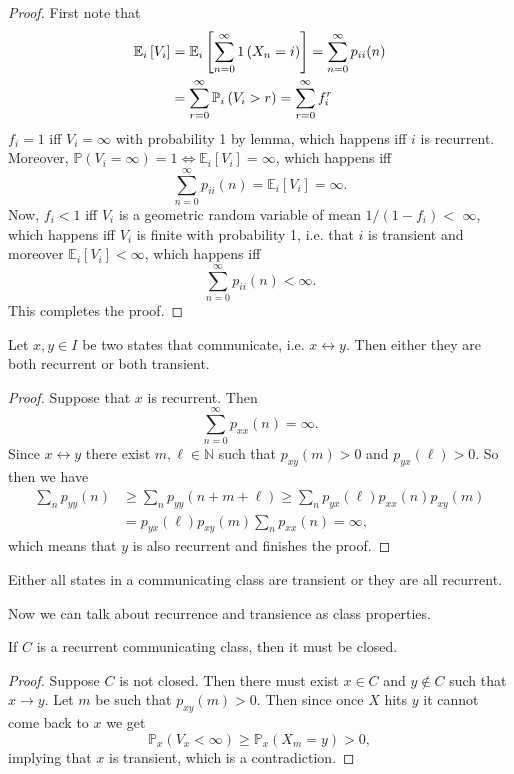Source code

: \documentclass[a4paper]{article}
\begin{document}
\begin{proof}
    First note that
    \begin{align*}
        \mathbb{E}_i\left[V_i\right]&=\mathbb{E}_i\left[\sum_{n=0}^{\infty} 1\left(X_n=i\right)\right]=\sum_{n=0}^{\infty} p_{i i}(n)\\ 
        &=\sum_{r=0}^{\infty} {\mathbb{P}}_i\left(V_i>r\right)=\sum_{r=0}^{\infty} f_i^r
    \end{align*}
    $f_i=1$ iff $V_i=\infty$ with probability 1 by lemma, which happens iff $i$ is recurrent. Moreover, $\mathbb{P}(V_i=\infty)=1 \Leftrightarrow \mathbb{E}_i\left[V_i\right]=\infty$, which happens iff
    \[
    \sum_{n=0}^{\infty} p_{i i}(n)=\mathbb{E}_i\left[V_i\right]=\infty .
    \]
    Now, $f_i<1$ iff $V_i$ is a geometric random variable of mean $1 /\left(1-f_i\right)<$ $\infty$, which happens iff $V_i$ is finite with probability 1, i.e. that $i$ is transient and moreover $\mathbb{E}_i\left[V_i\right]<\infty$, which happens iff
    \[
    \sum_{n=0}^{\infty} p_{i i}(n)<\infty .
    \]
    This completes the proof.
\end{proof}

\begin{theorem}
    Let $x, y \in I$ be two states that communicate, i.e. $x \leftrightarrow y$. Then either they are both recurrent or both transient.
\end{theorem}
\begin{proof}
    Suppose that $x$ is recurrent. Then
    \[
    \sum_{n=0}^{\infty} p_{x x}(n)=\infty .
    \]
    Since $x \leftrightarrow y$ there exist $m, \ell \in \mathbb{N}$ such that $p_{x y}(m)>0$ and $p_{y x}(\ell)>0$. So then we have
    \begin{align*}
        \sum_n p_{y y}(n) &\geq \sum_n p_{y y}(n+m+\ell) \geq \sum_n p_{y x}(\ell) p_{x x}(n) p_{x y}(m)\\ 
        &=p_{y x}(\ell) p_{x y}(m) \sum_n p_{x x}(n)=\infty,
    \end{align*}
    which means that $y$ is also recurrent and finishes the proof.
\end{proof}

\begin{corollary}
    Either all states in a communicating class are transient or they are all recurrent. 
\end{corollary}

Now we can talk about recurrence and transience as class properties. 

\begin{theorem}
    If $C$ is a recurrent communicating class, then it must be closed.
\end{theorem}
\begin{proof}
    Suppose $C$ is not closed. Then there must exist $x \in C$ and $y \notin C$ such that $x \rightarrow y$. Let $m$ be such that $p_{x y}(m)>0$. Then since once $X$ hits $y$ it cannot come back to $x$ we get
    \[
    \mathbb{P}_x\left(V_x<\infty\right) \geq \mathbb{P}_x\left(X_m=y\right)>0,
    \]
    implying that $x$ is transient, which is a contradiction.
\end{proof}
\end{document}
-.-.-
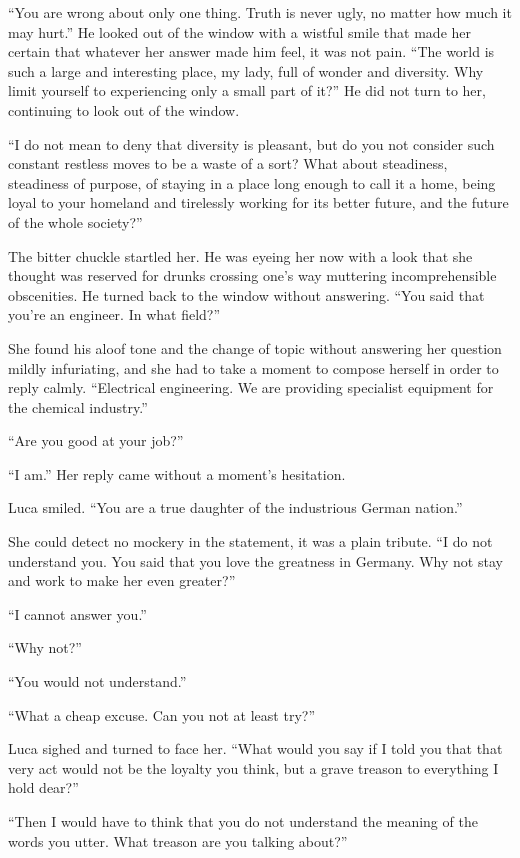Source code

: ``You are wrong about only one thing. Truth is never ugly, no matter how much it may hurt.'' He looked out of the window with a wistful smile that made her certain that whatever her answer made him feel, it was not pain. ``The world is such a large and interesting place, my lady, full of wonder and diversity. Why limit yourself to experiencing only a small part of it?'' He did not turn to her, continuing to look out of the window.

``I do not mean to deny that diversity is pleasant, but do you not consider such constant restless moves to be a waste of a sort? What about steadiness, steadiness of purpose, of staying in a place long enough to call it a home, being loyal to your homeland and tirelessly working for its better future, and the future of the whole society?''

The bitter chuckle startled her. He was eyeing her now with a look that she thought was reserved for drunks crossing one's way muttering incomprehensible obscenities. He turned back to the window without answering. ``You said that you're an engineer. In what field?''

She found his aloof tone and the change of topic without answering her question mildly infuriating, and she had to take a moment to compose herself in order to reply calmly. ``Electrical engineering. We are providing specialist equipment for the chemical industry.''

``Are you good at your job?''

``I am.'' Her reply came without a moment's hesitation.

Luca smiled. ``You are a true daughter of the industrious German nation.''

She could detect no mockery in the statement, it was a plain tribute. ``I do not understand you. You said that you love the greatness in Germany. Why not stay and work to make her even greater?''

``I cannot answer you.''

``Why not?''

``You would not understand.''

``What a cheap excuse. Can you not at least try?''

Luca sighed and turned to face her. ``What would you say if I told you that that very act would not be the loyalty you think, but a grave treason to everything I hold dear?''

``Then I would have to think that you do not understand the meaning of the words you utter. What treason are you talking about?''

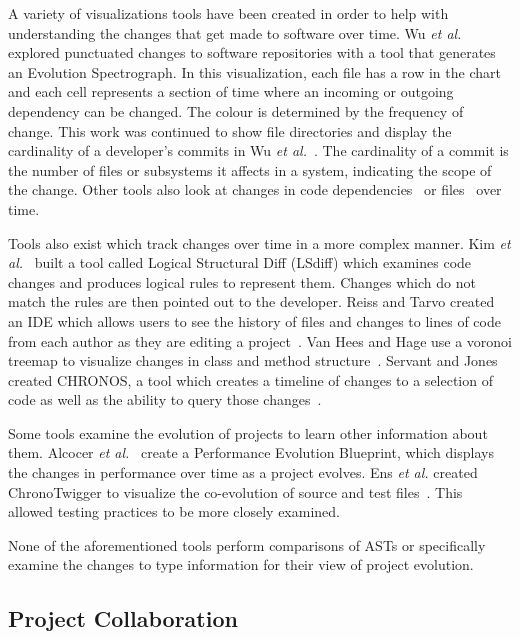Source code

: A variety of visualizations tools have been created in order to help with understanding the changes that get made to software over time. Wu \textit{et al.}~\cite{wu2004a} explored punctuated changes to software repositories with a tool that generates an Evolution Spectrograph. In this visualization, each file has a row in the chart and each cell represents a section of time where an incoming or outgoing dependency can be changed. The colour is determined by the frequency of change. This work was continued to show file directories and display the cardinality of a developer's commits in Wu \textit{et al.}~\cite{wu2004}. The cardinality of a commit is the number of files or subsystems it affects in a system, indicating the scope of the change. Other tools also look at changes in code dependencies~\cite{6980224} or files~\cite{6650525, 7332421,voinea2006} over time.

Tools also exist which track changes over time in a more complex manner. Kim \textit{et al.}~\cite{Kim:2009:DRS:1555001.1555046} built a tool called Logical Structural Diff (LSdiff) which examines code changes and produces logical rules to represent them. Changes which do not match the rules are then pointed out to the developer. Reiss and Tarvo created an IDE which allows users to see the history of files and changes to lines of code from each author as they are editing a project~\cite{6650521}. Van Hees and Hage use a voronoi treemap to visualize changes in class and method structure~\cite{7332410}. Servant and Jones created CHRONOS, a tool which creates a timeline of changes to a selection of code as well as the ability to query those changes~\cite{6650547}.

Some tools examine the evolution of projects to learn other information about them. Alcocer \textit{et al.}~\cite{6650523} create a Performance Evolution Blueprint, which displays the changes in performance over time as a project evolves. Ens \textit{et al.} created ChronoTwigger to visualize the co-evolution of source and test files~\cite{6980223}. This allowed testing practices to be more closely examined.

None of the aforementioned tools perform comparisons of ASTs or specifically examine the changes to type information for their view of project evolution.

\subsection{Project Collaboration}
-.-.-
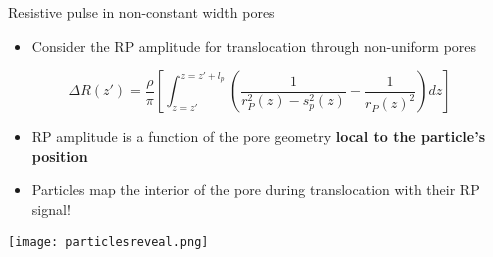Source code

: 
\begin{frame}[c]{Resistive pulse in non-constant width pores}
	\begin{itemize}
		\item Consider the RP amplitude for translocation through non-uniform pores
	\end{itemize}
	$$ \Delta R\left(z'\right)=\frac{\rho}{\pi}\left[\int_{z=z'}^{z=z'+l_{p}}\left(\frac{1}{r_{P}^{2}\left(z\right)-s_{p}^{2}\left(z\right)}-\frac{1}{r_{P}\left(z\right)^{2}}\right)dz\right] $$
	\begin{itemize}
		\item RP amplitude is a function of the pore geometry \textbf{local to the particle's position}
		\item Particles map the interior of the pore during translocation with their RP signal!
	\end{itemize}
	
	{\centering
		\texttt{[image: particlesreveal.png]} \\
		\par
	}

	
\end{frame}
-.-.-
- _WHAT YOU NEED TO DO_:
Within the records, filter for lines that contain the word "Suppose" and show each one.

- _SOLUTION TO THIS PROBLEM_:
    Suppose that $x$ is recurrent. Then
    Suppose $C$ is not closed. Then there must exist $x \in C$ and $y \notin C$ such that $x \rightarrow y$. Let $m$ be such that $p_{x y}(m)>0$. Then since once $X$ hits $y$ it cannot come back to $x$ we get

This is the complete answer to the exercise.